### [Task to carry out]
Exact reproduction of the data is required, with images excluded.

[Dataset items]
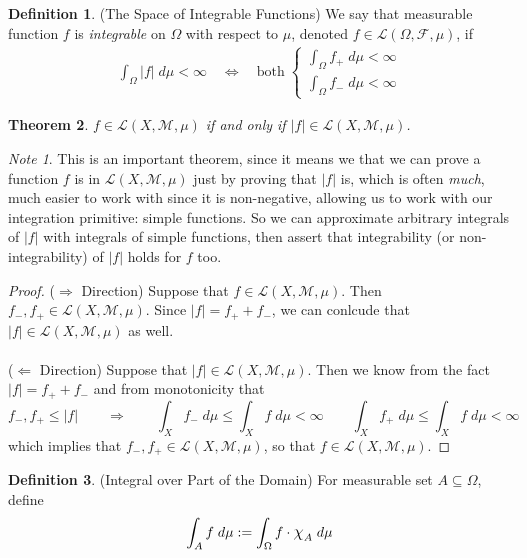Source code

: \documentclass[12pt]{article}
\theoremstyle{plain}
\newtheorem{thm}{Theorem}[section]
\theoremstyle{definition}
\newtheorem{defn}[thm]{Definition}
\theoremstyle{remark}
\newtheorem*{note}{Note}
\newcommand*{\Chi}{\mbox{\large$\chi$}} %
\newcommand{\sF}{\mathscr{F}}
\begin{document}
\begin{defn}(The Space of Integrable Functions)
We say that measurable function $f$ is \emph{integrable}
on $\Omega$ with respect to $\mu$, denoted
$f\in\mathscr{L}(\Omega,\sF,\mu)$, if
\begin{align*}
  \int_\Omega |f| \; d\mu < \infty
  \quad\iff\quad
  \text{both} \;
  \begin{cases}
    \int_\Omega f_+ \; d\mu < \infty \\
    \int_\Omega f_- \; d\mu < \infty
  \end{cases}
\end{align*}
\end{defn}

\begin{thm}
$f\in\mathscr{L}(X,\mathscr{M},\mu)$ if and only if $|f|\in\mathscr{L}(X,\mathscr{M},\mu)$.
\end{thm}
\begin{note}
This is an important theorem, since it means we that we can prove a function $f$ is in $\mathscr{L}(X,\mathscr{M},\mu)$ just by proving that $|f|$ is, which is often \emph{much}, much easier to work with since it is non-negative, allowing us to work with our integration primitive: simple functions. So we can approximate arbitrary integrals of $|f|$ with integrals of simple functions, then assert that integrability (or non-integrability) of $|f|$ holds for $f$ too.
\end{note}
\begin{proof}
($\Rightarrow$ Direction) Suppose that $f\in\mathscr{L}(X,\mathscr{M},\mu)$. Then $f_-, f_+\in\mathscr{L}(X,\mathscr{M},\mu)$. Since $|f|=f_+ + f_-$, we can conlcude that $|f|\in\mathscr{L}(X,\mathscr{M},\mu)$ as well.
\\
\\
($\Leftarrow$ Direction) Suppose that $|f|\in\mathscr{L}(X,\mathscr{M},\mu)$. Then we know from the fact $|f|=f_+ + f_-$ and from monotonicity that
\[
    f_-, f_+ \leq |f| \qquad \Rightarrow
    \qquad
    \int_X f_- \; d\mu \leq \int_X f \; d\mu <\infty\qquad
    \int_X f_+ \; d\mu \leq \int_X f \; d\mu <\infty
\]
which implies that $f_-, f_+\in\mathscr{L}(X,\mathscr{M},\mu)$, so that $f\in\mathscr{L}(X,\mathscr{M},\mu)$.
\end{proof}

\begin{defn}(Integral over Part of the Domain)
For measurable set $A\subseteq \Omega$, define
\begin{align*}
  \int_{A} f\; d\mu
  :=
  \int_{\Omega} f\cdot\Chi_A\; d\mu
\end{align*}
\end{defn}
\end{document}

### [Exercise output]
Source code

: \documentclass[12pt]{article}
\theoremstyle{plain}
\newtheorem{thm}{Theorem}[section]
\theoremstyle{definition}
\newtheorem{defn}[thm]{Definition}
\theoremstyle{remark}
\newtheorem*{note}{Note}
\newcommand*{\Chi}{\mbox{\large$\chi$}} %
\newcommand{\sF}{\mathscr{F}}
\begin{document}
\begin{defn}(The Space of Integrable Functions)
We say that measurable function $f$ is \emph{integrable}
on $\Omega$ with respect to $\mu$, denoted
$f\in\mathscr{L}(\Omega,\sF,\mu)$, if
\begin{align*}
  \int_\Omega |f| \; d\mu < \infty
  \quad\iff\quad
  \text{both} \;
  \begin{cases}
    \int_\Omega f_+ \; d\mu < \infty \\
    \int_\Omega f_- \; d\mu < \infty
  \end{cases}
\end{align*}
\end{defn}

\begin{thm}
$f\in\mathscr{L}(X,\mathscr{M},\mu)$ if and only if $|f|\in\mathscr{L}(X,\mathscr{M},\mu)$.
\end{thm}
\begin{note}
This is an important theorem, since it means we that we can prove a function $f$ is in $\mathscr{L}(X,\mathscr{M},\mu)$ just by proving that $|f|$ is, which is often \emph{much}, much easier to work with since it is non-negative, allowing us to work with our integration primitive: simple functions. So we can approximate arbitrary integrals of $|f|$ with integrals of simple functions, then assert that integrability (or non-integrability) of $|f|$ holds for $f$ too.
\end{note}
\begin{proof}
($\Rightarrow$ Direction) Suppose that $f\in\mathscr{L}(X,\mathscr{M},\mu)$. Then $f_-, f_+\in\mathscr{L}(X,\mathscr{M},\mu)$. Since $|f|=f_+ + f_-$, we can conlcude that $|f|\in\mathscr{L}(X,\mathscr{M},\mu)$ as well.
\\
\\
($\Leftarrow$ Direction) Suppose that $|f|\in\mathscr{L}(X,\mathscr{M},\mu)$. Then we know from the fact $|f|=f_+ + f_-$ and from monotonicity that
\[
    f_-, f_+ \leq |f| \qquad \Rightarrow
    \qquad
    \int_X f_- \; d\mu \leq \int_X f \; d\mu <\infty\qquad
    \int_X f_+ \; d\mu \leq \int_X f \; d\mu <\infty
\]
which implies that $f_-, f_+\in\mathscr{L}(X,\mathscr{M},\mu)$, so that $f\in\mathscr{L}(X,\mathscr{M},\mu)$.
\end{proof}

\begin{defn}(Integral over Part of the Domain)
For measurable set $A\subseteq \Omega$, define
\begin{align*}
  \int_{A} f\; d\mu
  :=
  \int_{\Omega} f\cdot\Chi_A\; d\mu
\end{align*}
\end{defn}
\end{document}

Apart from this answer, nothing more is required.